XCode and _bittest function

Question

I've got a little C++ project that was developed for Win32 and I want to port it to OSX. The code uses functions like _bittest and _bittest64 but I haven't found same functions in the XCode header files.

What could be an alternative for these functions? May be there are good working polyfills. The project is a legacy indeed, no extra performance is required at the moment.

Have you tried to search for documentation about these functions, to see what they do? That way you can more easily search for (or perhaps implement yourself) replacements. — Some programmer dude, Jun 13 '18 at 08:29
Basically a duplicate of [Using bts assembly instruction with gcc compiler](https://stackoverflow.com/q/1983303). As my answer explains, you don't want the actual instruction on modern x86. (Although compilers have missed optimizations for using the register-register version of `bt` and `bts`, which are fast on both Intel and AMD.) — Peter Cordes, Jun 13 '18 at 09:39

IInspectable · Accepted Answer · 2018-06-14T08:16:43.297

5

The _bittest and _bittest64 symbols are compiler intrinsics, that emit Bit-test instructions, specifically x86 bt, to examine the value of a bit at a zero-based index.

With a memory operand, bt has crazy-CISC bitstring behaviour where the bit index can go outside the dword/qword of memory selected by the addressing mode. This is slow and why compilers will load the operand into a register first. But this is what the MSVC intrinsic is for. Otherwise it wouldn't need to be an intrinsic.

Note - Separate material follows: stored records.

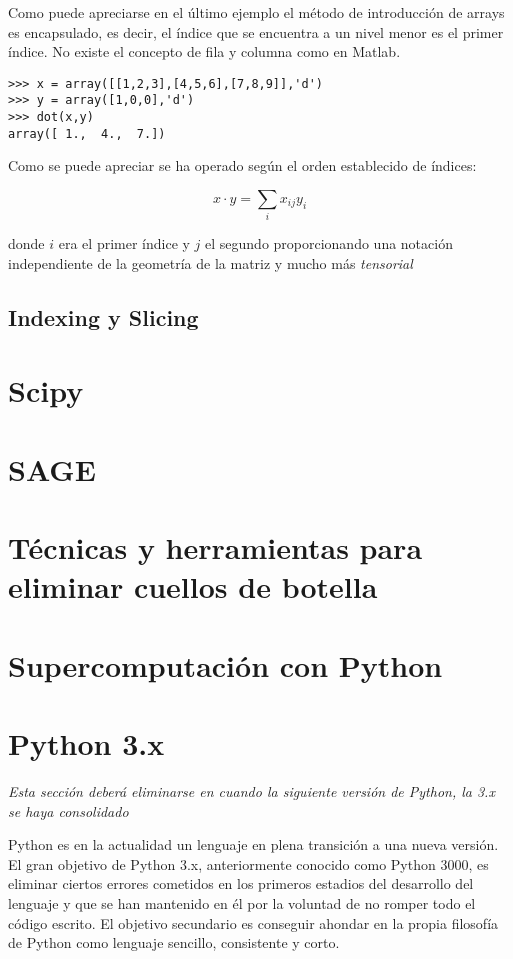 \documentclass[a4paper,10pt]{article}
\begin{document}
Como puede apreciarse en el último ejemplo el método de introducción
de arrays es encapsulado, es decir, el índice que se encuentra a un
nivel menor es el primer índice.  No existe el concepto de fila y
columna como en Matlab. 

\begin{lstlisting}
>>> x = array([[1,2,3],[4,5,6],[7,8,9]],'d')
>>> y = array([1,0,0],'d')
>>> dot(x,y)
array([ 1.,  4.,  7.])
\end{lstlisting}

Como se puede apreciar se ha operado según el orden establecido de
índices:

\[x \cdot y = \sum_i x_{ij}y_i  \]

donde $i$ era el primer índice y $j$ el segundo proporcionando una
notación independiente de la geometría de la matriz y mucho más
\emph{tensorial}

\subsection{Indexing y Slicing}

\section{Scipy}

\section{SAGE}

\section{Técnicas y herramientas para eliminar cuellos de botella}

\section{Supercomputación con Python}

\appendix

\section{Python 3.x}

\emph{Esta sección deberá eliminarse en cuando la siguiente versión de
Python, la 3.x se haya consolidado}

Python es en la actualidad un lenguaje en plena transición a una nueva
versión.  El gran objetivo de Python 3.x, anteriormente conocido como
Python 3000, es eliminar ciertos errores cometidos en los primeros
estadios del desarrollo del lenguaje y que se han mantenido en él por
la voluntad de no romper todo el código escrito. El objetivo
secundario es conseguir ahondar en la propia filosofía de Python como
lenguaje sencillo, consistente y corto.
\end{document}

The following C++ matches the behaviour of register-arg version of the bt instruction, wrapping the shift count at the register width, i.e. effectively looking only at the low bits. (This matches the MSVC intrinsic if b is <32 or <64.) See the updated code and comments for discussion of how to implement the MSVC semantics which let it access outside the pointed-to long or long long.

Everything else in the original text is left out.